Land Loans Professionals

Acquisition, predevelopment, and horizontal development financing for raw, entitled, and infill land — placed by a broker who has stayed active in the land lending arena through every cycle since 2007.

Land loans are among the most challenging instruments in the commercial mortgage market. The collateral produces no income; the exit strategy depends on entitlements, market timing, and execution risk, and the universe of capable lenders is a fraction of what it was before the 2007 credit contraction. Financial Compound has remained active in this space when most brokers exited it — closing land loans on raw acreage, master-planned single-family tracts, infill multifamily parcels, and partially built-out residential developments. Whether the deal is a 200-acre tract requiring entitlement capital or a fully approved infill site ready for vertical construction, the placement strategy starts with matching the parcel’s risk profile to the right lender’s appetite.

What Is a Land Loan?

A land loan is a real estate-secured loan against a parcel of unimproved or partially improved property. Because land does not generate cash flow and carries elevated execution risk, land loans are priced wider than income-property debt, amortize over shorter terms, and require greater equity than conventional commercial mortgages.
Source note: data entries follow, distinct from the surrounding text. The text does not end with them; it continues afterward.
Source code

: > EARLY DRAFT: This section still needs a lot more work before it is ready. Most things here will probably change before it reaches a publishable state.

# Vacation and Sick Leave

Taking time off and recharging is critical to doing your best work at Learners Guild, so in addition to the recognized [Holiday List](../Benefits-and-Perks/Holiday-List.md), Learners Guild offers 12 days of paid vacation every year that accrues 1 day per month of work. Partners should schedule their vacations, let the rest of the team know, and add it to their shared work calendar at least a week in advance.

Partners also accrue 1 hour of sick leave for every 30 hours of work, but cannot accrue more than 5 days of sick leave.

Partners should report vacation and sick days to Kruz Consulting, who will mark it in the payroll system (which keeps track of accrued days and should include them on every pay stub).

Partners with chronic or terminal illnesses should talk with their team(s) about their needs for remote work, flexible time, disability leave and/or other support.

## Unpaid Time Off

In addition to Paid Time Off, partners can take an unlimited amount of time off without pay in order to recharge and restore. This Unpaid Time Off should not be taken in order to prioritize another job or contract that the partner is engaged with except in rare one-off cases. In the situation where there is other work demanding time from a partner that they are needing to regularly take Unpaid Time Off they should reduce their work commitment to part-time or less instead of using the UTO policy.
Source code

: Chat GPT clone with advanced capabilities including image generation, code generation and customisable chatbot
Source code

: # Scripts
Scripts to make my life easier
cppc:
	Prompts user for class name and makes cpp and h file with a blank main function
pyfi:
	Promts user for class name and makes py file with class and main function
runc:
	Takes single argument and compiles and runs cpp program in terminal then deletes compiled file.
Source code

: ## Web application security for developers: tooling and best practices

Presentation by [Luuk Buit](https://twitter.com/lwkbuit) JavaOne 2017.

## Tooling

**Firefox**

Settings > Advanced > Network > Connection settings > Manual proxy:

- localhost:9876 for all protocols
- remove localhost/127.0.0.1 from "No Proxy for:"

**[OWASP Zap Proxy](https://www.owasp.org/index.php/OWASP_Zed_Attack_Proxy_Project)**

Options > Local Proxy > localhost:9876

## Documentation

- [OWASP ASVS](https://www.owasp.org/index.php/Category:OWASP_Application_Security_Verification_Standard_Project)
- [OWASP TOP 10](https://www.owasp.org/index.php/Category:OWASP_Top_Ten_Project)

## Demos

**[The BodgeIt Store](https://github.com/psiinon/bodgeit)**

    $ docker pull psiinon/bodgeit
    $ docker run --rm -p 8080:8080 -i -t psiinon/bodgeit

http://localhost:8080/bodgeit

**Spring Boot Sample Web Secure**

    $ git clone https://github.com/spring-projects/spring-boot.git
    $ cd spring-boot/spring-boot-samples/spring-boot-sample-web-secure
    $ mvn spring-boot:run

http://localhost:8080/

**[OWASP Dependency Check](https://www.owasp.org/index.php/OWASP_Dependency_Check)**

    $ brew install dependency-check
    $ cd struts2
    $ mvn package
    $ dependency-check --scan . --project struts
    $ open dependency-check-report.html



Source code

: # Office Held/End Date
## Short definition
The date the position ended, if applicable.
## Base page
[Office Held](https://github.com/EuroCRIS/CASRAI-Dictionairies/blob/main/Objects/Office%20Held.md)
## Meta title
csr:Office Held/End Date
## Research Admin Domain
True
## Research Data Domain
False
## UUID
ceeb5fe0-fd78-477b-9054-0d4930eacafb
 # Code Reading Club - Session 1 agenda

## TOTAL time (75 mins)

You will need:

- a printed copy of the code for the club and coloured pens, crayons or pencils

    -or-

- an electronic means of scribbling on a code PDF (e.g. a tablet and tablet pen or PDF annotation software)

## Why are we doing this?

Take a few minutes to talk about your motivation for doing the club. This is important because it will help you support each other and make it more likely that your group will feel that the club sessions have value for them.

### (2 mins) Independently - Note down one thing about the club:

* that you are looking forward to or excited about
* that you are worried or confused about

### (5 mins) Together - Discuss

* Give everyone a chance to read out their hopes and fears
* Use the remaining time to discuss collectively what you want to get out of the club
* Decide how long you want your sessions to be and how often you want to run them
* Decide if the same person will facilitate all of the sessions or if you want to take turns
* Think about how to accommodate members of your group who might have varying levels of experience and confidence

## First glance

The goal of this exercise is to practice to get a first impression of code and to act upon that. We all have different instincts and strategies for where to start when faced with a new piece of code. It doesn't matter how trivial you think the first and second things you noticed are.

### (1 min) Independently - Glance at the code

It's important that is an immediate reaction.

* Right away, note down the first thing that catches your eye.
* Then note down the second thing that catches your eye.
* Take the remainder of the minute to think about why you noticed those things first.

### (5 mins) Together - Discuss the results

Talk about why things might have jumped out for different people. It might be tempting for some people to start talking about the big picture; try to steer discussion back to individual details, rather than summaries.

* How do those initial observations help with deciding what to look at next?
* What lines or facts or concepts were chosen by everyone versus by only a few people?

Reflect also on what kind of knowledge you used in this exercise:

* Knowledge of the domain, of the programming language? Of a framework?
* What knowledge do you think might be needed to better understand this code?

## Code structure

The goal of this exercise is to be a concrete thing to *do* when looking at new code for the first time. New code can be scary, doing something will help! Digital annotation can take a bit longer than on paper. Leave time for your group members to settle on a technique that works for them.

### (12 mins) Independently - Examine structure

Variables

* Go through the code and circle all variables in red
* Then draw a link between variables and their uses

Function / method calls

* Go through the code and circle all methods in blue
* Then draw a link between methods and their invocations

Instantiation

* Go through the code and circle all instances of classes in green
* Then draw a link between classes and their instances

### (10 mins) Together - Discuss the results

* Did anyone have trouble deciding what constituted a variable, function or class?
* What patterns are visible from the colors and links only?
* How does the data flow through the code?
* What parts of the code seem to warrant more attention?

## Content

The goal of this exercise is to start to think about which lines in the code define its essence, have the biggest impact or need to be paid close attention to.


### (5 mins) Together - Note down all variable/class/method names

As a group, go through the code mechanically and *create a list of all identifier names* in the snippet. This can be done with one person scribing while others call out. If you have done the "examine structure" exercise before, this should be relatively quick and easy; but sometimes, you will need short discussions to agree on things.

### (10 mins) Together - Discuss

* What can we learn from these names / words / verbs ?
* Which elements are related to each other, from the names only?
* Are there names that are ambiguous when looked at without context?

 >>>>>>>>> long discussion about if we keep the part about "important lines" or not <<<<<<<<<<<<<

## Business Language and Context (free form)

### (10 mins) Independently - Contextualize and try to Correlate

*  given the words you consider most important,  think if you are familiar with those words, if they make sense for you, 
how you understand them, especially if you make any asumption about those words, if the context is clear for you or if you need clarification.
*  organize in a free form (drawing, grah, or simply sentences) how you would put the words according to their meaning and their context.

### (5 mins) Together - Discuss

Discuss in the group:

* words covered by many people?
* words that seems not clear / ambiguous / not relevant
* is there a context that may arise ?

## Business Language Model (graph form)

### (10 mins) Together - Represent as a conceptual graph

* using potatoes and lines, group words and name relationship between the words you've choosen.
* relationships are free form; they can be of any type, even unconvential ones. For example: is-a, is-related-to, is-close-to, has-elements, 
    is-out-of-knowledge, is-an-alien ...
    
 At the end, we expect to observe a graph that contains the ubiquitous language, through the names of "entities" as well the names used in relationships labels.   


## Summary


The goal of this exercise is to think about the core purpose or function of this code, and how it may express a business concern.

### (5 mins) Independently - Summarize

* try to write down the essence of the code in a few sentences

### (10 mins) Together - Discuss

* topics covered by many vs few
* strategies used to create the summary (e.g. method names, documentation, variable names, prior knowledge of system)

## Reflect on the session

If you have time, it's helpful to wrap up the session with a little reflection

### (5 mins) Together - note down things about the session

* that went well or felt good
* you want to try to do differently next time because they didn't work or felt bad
Lenders evaluate land deals on three criteria: the strength and timing of entitlements, the credibility of the borrower’s exit (sale, vertical construction takeout, or refinance), and the protective equity in the basis.

Within the broader category, several distinct land loan products serve different stages of the development cycle — and lender appetite varies materially across them.

Types of Land Loans We Place

Raw Land Loans

Financing for unentitled, undeveloped acreage with no utilities, no zoning approvals, and no immediate development pathway. Raw land loans are the highest-risk category and carry the deepest pricing. Capital sources are predominantly private debt funds, family offices, and specialized land lenders, with terms typically running 12 to 36 months at 60% LTV or lower.

Entitled Land Loans

Loans against parcels with approved entitlements — zoning, density, use permits, and tentative or final maps in place. Entitled land draws a substantially deeper pool of lenders because the regulatory risk has been retired. LTV ceilings rise to 65%–70%, and pricing compresses meaningfully relative to raw land.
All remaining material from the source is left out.